The following is a generic method to create borders for a table.
public static TableProperties CreateTableProperties()
{
return new TableProperties(
new TableBorders(
new TopBorder { Val = new EnumValue<BorderValues>(BorderValues.Single), Size = 12 },
new BottomBorder { Val = new EnumValue<BorderValues>(BorderValues.Single), Size = 12 },
new LeftBorder { Val = new EnumValue<BorderValues>(BorderValues.Single), Size = 12 },
new RightBorder { Val = new EnumValue<BorderValues>(BorderValues.Single), Size = 12 },
new InsideHorizontalBorder { Val = new EnumValue<BorderValues>(BorderValues.Single), Size = 12 },
new InsideVerticalBorder { Val = new EnumValue<BorderValues>(BorderValues.Single), Size = 12 })
);
}
Which is called as follows.
var table = new Table();
// set borders
TableProperties props = Helpers.CreateTableProperties();
table.AppendChild(props);
By writing a method as shown above not only can it be used again it clear up code for easier coding and maintenance. Another example for code reuse is for adding an image to a document as there are many parts to write code for appending an image as shown below.

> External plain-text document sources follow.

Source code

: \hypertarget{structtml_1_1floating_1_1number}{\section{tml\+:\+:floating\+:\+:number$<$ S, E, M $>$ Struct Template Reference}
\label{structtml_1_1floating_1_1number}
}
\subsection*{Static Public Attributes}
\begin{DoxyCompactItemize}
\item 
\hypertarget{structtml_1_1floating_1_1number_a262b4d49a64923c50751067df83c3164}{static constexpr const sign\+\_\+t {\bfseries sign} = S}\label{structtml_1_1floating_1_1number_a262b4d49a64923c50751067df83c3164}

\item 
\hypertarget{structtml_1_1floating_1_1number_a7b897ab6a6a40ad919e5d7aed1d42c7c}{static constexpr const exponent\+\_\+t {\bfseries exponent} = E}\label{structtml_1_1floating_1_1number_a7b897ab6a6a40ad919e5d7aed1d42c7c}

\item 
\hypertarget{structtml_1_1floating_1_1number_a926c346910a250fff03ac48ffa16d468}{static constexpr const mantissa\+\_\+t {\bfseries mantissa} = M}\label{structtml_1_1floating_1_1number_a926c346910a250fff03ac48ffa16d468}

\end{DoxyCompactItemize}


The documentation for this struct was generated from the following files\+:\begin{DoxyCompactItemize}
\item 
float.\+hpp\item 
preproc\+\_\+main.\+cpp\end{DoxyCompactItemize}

public static void AddImageToBody(WordprocessingDocument document, string relationshipId, int pWidth, int pHeight)
{
// Define the reference of the image.
var element =
new Drawing(
new Inline(
new Extent() { Cx = pWidth, Cy = pHeight },
new EffectExtent()
{
LeftEdge = 0L,
TopEdge = 0L,
RightEdge = 0L,
BottomEdge = 0L
},
new DocProperties()
{
Id = (UInt32Value)1U,
Name = "Picture 1"
},
new NonVisualGraphicFrameDrawingProperties(
new GraphicFrameLocks()
{
NoChangeAspect = true
}),
new Graphic(
new GraphicData(
new Picture(
new NonVisualPictureProperties(
new NonVisualDrawingProperties()
{
Id = (UInt32Value)0U,
Name = "New Bitmap Image.jpg"
},
new NonVisualPictureDrawingProperties()),
new BlipFill(
new Blip(
new BlipExtensionList(
new BlipExtension()
{
Uri = "{28A0092B-C50C-407E-A947-70E740481C1C}"
})
)
{
Embed = relationshipId,
CompressionState =
BlipCompressionValues.Print
},
new Stretch(
new FillRectangle())),
new ShapeProperties(
new Transform2D(
new Offset() { X = 0L, Y = 0L },
new Extents() { Cx = pWidth, Cy = pHeight }),
new PresetGeometry(
new AdjustValueList()
)
{ Preset = ShapeTypeValues.Rectangle }))
)
{ Uri = "http://schemas.openxmlformats.org/drawingml/2006/picture" })
)
{
DistanceFromTop = (UInt32Value)0U,
DistanceFromBottom = (UInt32Value)0U,
DistanceFromLeft = (UInt32Value)0U,
DistanceFromRight = (UInt32Value)0U
});
// Append the reference to body, the element should be in a Run.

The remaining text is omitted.